Friday 14 September 2007

"General" Franco Speaks Again: EU Immigration Laid Bare

Not content with wishing to censor and limit our access to information, "General" Franco Frattini is at it again, by proposing the EU allow 20m more immigrants in. We know the intention - to dilute the concept of the Nation State while keeping people insecure in their jobs or dependent on the State for housing and benefits, thereby drawing more power to the EU Superstate.

This is linked to the EU's idea of a common immigration policy. Once an immigrant is in, after 5 years they will be able to shop around move to another country at will, with disasterous results.

I do not blame the immigrants. If I were in their shoes, if I had the nerve and luck I would be paddling my way to the UK to try and make a better life for myself. That is not the point. Europe and specifically the UK cannot provide for all who would want to come. It just cannot. The least-worst situation is that the UK filters economic migrants on merit and National requirements. That way, the immigrants that do come are truly improving their lives and improving the UK in turn. People will not feel as threatened, immigrants in turn will not feel as threatened and more harmony will result. Before we begin to discuss further significant immigration, we need to review the Welfare State to ensure that people are not being incentivised into idleness. Once this is in place, the skills and potential demand for skills can then be more rationally assessed.

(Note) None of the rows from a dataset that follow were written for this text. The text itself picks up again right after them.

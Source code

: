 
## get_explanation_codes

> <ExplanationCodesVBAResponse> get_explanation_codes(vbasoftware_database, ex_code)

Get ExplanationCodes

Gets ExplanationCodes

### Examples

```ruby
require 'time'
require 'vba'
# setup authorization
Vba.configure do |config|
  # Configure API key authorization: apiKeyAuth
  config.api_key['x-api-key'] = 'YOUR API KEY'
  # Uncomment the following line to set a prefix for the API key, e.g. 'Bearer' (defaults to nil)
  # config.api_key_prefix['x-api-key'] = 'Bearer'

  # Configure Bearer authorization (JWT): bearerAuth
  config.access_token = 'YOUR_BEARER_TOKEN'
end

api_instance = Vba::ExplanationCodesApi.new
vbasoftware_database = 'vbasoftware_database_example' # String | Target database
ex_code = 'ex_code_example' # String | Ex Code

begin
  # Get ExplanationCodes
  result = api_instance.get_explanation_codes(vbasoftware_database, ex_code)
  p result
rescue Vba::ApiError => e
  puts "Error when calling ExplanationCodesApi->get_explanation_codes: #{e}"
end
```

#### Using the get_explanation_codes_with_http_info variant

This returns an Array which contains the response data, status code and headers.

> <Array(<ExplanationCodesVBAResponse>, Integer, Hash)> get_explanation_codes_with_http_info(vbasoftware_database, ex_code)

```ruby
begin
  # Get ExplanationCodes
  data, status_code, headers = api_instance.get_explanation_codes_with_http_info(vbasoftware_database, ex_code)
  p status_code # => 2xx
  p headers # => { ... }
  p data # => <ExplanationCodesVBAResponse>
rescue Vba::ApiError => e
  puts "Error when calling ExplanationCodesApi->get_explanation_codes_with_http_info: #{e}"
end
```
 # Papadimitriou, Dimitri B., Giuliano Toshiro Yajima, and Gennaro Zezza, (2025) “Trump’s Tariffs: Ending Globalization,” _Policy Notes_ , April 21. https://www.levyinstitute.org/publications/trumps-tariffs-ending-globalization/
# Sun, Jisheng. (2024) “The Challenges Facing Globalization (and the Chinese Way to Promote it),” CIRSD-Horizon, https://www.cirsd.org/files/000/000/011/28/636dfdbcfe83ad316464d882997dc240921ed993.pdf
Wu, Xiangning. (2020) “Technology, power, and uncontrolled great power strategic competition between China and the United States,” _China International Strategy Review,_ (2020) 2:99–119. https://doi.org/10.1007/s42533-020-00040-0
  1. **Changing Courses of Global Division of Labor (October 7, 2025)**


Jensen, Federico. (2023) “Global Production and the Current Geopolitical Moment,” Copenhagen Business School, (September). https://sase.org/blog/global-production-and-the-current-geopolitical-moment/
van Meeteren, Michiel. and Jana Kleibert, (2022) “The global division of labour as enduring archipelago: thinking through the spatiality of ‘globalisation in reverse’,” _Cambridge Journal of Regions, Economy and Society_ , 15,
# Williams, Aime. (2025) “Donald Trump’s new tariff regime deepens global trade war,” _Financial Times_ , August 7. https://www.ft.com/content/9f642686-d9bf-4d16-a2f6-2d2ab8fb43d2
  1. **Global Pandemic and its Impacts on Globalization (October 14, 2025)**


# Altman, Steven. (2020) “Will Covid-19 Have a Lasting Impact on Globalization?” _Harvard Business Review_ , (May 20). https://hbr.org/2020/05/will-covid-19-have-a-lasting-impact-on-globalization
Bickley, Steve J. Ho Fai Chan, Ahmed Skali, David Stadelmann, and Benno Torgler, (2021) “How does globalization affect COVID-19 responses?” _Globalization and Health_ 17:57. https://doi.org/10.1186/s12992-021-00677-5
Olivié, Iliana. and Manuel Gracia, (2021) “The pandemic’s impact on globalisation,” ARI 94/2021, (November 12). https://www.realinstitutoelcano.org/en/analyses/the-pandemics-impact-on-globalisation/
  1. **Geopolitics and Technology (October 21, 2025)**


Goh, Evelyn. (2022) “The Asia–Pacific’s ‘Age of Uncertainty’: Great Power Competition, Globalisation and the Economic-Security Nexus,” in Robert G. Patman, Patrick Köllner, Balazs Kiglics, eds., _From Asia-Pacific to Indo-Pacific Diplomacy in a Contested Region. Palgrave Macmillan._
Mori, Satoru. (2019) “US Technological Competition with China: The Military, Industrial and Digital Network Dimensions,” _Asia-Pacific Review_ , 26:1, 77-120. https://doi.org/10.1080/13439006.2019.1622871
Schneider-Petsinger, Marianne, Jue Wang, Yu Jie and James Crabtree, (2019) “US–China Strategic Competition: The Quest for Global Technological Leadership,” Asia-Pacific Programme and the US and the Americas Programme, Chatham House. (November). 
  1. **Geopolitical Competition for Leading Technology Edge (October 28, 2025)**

With a filtering system in place, the UK would then have to have a very strict, no-nonsense and rapid handling of illegal immigrants with NO AMNESTIES. This is to ensure the Rule of Law (specifically consistency) is upheld, as is the feeling that due process applies to all and that following the law of the land is an advantage, not a needless inconvenience.

I have for a long time considered the best way to deal with asylum seekers is to fix the country that they flee from. This is the long term, sustainable answer.

1 comment:

Mark Wadsworth said...

That is the only answer.

I feel desparately sorry for about 500 million Africans and a couple of billion Asians, but we don't exactly have room for them all, so we?